Records supplied:
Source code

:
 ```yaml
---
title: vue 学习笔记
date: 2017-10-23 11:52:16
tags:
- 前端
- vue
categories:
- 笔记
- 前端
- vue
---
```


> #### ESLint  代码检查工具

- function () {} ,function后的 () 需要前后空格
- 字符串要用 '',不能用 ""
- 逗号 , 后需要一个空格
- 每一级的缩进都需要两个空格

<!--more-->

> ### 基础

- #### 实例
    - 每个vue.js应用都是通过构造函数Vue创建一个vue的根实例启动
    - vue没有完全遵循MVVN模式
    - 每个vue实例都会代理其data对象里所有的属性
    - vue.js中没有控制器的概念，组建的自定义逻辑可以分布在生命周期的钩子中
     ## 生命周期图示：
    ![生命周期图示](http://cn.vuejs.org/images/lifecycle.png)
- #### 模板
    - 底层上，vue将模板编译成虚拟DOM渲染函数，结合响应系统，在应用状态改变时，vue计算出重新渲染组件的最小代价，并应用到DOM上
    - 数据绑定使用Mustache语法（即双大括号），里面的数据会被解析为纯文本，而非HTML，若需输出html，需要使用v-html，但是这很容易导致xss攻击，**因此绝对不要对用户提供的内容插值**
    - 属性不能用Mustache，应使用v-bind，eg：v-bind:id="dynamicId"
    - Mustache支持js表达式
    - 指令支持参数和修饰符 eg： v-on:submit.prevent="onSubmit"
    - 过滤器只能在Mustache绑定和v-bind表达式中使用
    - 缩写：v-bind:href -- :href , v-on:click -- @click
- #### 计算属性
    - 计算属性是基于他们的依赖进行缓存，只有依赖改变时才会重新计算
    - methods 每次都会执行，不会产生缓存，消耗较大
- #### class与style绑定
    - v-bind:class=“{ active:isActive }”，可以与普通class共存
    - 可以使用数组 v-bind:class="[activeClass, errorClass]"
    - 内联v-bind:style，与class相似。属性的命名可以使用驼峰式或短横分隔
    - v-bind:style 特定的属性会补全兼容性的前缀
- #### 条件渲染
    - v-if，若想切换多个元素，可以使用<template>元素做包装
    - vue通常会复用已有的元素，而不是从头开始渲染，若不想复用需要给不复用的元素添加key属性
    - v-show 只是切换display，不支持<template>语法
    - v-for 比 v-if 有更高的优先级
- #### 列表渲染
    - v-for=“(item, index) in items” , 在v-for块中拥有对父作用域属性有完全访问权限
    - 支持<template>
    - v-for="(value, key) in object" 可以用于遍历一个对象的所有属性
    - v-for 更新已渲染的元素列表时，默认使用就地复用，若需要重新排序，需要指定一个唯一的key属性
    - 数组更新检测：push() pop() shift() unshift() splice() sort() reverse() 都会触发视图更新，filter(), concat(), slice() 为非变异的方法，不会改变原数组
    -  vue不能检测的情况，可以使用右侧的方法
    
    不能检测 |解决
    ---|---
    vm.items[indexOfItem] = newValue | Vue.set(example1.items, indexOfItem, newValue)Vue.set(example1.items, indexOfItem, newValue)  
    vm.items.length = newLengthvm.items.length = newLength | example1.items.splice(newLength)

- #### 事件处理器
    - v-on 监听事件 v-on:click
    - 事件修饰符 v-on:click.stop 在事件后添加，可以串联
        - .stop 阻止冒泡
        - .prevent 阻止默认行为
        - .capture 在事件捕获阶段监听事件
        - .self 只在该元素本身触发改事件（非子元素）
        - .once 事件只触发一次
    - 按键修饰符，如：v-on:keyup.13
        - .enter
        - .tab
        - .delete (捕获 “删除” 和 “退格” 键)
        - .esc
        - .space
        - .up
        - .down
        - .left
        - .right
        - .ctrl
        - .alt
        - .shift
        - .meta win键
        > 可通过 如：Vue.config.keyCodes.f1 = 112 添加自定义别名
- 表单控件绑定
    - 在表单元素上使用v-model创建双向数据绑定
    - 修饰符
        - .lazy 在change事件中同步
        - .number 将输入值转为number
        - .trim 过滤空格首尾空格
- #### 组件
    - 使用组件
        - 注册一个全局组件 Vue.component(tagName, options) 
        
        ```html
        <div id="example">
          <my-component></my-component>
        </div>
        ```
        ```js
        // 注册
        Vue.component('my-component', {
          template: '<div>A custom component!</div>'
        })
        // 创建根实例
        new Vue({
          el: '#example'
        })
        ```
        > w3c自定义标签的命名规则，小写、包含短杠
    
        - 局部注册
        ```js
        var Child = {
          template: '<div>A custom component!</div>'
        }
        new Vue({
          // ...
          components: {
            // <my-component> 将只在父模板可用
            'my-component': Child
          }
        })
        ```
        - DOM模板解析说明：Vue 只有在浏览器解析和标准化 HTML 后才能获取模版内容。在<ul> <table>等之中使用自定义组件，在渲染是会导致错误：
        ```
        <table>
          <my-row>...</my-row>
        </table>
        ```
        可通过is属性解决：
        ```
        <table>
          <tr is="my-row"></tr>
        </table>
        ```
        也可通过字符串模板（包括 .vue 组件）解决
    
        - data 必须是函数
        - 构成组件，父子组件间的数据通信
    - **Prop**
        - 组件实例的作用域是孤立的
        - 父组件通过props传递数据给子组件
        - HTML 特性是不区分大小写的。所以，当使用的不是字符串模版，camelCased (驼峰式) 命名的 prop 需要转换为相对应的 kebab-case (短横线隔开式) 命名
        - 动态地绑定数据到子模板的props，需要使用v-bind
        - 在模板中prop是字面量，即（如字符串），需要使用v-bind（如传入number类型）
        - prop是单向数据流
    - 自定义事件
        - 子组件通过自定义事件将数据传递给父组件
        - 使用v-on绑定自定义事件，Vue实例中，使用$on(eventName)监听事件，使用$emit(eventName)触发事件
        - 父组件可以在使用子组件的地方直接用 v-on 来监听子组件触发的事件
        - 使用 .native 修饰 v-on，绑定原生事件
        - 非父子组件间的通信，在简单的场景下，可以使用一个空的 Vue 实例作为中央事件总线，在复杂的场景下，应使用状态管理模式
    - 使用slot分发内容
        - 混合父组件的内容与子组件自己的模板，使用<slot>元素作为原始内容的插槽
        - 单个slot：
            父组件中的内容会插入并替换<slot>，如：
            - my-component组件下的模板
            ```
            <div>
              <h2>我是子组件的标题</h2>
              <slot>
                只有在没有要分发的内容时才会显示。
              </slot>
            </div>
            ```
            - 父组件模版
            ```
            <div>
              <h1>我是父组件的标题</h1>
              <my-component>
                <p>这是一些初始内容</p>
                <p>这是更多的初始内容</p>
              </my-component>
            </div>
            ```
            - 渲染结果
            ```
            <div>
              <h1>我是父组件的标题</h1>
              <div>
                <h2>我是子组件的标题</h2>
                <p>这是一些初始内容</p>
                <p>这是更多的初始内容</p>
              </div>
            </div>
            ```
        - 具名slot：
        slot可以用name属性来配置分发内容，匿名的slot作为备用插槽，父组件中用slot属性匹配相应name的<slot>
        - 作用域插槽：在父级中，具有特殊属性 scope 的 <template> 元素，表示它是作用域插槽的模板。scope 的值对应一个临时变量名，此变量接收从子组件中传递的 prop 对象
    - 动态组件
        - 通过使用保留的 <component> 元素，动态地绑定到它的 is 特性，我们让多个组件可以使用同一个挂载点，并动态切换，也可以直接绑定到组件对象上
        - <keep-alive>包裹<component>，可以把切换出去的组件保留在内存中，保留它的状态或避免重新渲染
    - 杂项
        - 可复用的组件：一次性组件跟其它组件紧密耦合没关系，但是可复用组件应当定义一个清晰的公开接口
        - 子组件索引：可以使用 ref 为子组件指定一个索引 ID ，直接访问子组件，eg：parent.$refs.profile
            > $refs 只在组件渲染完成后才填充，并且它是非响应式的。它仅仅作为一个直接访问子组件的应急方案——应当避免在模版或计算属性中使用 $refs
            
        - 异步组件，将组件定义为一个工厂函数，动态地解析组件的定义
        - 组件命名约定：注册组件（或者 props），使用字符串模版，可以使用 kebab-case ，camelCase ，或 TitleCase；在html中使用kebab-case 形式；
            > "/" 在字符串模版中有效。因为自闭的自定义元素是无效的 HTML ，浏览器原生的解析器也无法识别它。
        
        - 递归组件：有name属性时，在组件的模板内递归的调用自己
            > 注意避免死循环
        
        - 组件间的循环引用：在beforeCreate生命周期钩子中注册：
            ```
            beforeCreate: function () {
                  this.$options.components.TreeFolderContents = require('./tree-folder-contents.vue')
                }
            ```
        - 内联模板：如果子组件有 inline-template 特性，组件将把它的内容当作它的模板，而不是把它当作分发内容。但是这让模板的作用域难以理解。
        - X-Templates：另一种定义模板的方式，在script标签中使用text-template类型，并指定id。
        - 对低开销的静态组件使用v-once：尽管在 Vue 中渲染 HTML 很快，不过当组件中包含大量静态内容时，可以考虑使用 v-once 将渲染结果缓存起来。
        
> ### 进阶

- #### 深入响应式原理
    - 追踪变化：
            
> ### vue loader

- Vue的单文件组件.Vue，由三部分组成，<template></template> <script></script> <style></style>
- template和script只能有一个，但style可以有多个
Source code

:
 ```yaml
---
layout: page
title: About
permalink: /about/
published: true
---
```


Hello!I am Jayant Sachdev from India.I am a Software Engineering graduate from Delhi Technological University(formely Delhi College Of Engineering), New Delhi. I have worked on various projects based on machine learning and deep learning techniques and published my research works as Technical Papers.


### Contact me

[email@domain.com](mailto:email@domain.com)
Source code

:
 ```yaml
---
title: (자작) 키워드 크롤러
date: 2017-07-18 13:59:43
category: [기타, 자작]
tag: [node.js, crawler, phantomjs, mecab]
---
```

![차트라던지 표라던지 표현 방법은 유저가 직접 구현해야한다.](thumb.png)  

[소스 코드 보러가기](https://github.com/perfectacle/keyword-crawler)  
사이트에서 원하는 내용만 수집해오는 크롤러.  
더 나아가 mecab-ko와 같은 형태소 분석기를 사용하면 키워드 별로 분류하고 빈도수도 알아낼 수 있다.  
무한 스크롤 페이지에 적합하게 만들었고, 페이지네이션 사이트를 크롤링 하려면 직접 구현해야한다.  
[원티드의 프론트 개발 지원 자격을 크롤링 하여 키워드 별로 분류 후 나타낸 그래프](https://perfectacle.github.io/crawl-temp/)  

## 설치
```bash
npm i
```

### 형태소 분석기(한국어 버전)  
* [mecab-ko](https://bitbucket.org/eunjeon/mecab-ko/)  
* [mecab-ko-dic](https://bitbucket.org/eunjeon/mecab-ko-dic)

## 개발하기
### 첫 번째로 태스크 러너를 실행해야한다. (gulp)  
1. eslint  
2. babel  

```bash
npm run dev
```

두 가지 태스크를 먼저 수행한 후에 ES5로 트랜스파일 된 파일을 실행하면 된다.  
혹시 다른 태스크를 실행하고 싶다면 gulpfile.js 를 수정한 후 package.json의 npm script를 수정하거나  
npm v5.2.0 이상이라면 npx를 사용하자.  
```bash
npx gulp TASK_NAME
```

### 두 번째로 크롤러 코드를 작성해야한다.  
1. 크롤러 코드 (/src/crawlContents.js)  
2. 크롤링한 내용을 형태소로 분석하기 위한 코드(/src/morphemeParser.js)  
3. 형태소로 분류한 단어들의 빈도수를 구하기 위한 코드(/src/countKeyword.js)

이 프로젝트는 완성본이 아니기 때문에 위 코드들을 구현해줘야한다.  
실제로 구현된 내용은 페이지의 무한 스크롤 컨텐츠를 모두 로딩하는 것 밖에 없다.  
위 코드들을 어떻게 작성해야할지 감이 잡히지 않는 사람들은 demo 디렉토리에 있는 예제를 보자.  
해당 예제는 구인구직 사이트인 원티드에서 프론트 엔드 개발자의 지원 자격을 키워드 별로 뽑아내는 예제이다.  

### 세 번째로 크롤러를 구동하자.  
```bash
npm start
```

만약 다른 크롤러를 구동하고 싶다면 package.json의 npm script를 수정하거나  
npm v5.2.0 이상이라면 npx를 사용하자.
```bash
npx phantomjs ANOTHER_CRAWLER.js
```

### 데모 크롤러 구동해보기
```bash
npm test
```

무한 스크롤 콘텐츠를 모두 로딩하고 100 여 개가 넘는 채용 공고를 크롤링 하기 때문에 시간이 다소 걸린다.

Task details:
Beginning at the top of the data, extract each line through the line containing "- 每个vue实例都会代理其data对象里所有的属性" and return those lines exactly, with nothing added.

Result for this exercise:
Source code

:
 ```yaml
---
title: vue 学习笔记
date: 2017-10-23 11:52:16
tags:
- 前端
- vue
categories:
- 笔记
- 前端
- vue
---
```


> #### ESLint  代码检查工具

- function () {} ,function后的 () 需要前后空格
- 字符串要用 '',不能用 ""
- 逗号 , 后需要一个空格
- 每一级的缩进都需要两个空格

<!--more-->

> ### 基础

- #### 实例
    - 每个vue.js应用都是通过构造函数Vue创建一个vue的根实例启动
    - vue没有完全遵循MVVN模式
    - 每个vue实例都会代理其data对象里所有的属性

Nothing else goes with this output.